PROBLEM DESCRIPTION:
Among the records below, find each line containing the word "only" and copy it.

DATASET ENTRIES:
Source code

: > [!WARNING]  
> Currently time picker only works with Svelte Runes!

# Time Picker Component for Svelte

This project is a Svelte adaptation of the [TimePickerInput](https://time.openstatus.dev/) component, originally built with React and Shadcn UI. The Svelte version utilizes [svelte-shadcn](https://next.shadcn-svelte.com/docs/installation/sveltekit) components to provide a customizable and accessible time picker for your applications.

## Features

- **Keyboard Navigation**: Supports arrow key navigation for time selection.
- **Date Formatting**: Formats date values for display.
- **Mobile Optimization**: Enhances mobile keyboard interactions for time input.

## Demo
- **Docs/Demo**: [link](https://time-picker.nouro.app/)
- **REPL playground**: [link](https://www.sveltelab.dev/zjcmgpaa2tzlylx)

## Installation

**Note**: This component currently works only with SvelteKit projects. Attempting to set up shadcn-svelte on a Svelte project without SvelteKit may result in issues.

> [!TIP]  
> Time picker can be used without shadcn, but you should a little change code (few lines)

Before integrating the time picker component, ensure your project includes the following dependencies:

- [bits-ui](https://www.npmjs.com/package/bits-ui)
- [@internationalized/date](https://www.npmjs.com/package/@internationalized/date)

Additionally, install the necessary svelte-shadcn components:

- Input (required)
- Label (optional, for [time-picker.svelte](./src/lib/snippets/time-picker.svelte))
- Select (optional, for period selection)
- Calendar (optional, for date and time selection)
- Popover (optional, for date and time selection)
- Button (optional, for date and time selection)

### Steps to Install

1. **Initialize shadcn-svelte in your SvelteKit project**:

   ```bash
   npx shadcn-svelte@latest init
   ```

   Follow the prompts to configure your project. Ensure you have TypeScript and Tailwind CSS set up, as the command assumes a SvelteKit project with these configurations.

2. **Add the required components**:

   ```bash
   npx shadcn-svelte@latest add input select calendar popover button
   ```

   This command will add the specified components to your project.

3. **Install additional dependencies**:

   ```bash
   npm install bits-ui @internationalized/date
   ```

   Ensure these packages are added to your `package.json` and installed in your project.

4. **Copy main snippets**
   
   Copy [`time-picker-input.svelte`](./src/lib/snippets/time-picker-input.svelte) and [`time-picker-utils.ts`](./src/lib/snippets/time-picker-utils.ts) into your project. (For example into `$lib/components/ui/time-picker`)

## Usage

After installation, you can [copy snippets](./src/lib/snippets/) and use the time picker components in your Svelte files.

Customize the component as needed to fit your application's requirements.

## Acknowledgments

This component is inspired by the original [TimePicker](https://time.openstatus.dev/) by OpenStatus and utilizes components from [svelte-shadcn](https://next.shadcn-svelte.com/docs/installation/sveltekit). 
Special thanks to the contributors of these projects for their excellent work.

TASK ANSWER:
> Currently time picker only works with Svelte Runes!
**Note**: This component currently works only with SvelteKit projects. Attempting to set up shadcn-svelte on a Svelte project without SvelteKit may result in issues.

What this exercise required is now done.